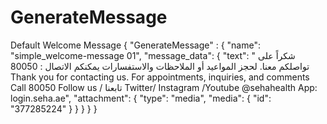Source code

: # GenerateMessage
Default Welcome Message
{
  "GenerateMessage" : {
    "name": "simple_welcome-message 01",
    "message_data": {
      "text": "
شكراً على تواصلكم معنا.
لحجز المواعيد أو الملاحظات والاستفسارات يمكنكم الاتصال : 80050
Thank you for contacting us.
For appointments, inquiries, and comments Call 80050
Follow us / تابعنا 
Twitter/ ‏Instagram /Youtube @sehahealth
App: login.seha.ae",
      "attachment": {
        "type": "media",
        "media": {
          "id": "377285224"
        }
      }
    }
  }
}
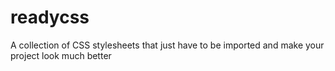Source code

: # readycss
 A collection of CSS stylesheets that just have to be imported and make your project look much better
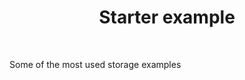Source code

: <div align="center">
  <h1>Starter example </h1>
</div>

<br />

Some of the most used storage examples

:::::

ASSIGNMENT - Please transcribe every entry exactly as written, leaving the pictures out.

THE COMPLETED TASK -
Source code

: # GenerateMessage
Default Welcome Message
{
  "GenerateMessage" : {
    "name": "simple_welcome-message 01",
    "message_data": {
      "text": "
شكراً على تواصلكم معنا.
لحجز المواعيد أو الملاحظات والاستفسارات يمكنكم الاتصال : 80050
Thank you for contacting us.
For appointments, inquiries, and comments Call 80050
Follow us / تابعنا 
Twitter/ ‏Instagram /Youtube @sehahealth
App: login.seha.ae",
      "attachment": {
        "type": "media",
        "media": {
          "id": "377285224"
        }
      }
    }
  }
}
Source code

: # readycss
 A collection of CSS stylesheets that just have to be imported and make your project look much better
Source code

: <div align="center">
  <h1>Starter example </h1>
</div>

<br />

Some of the most used storage examples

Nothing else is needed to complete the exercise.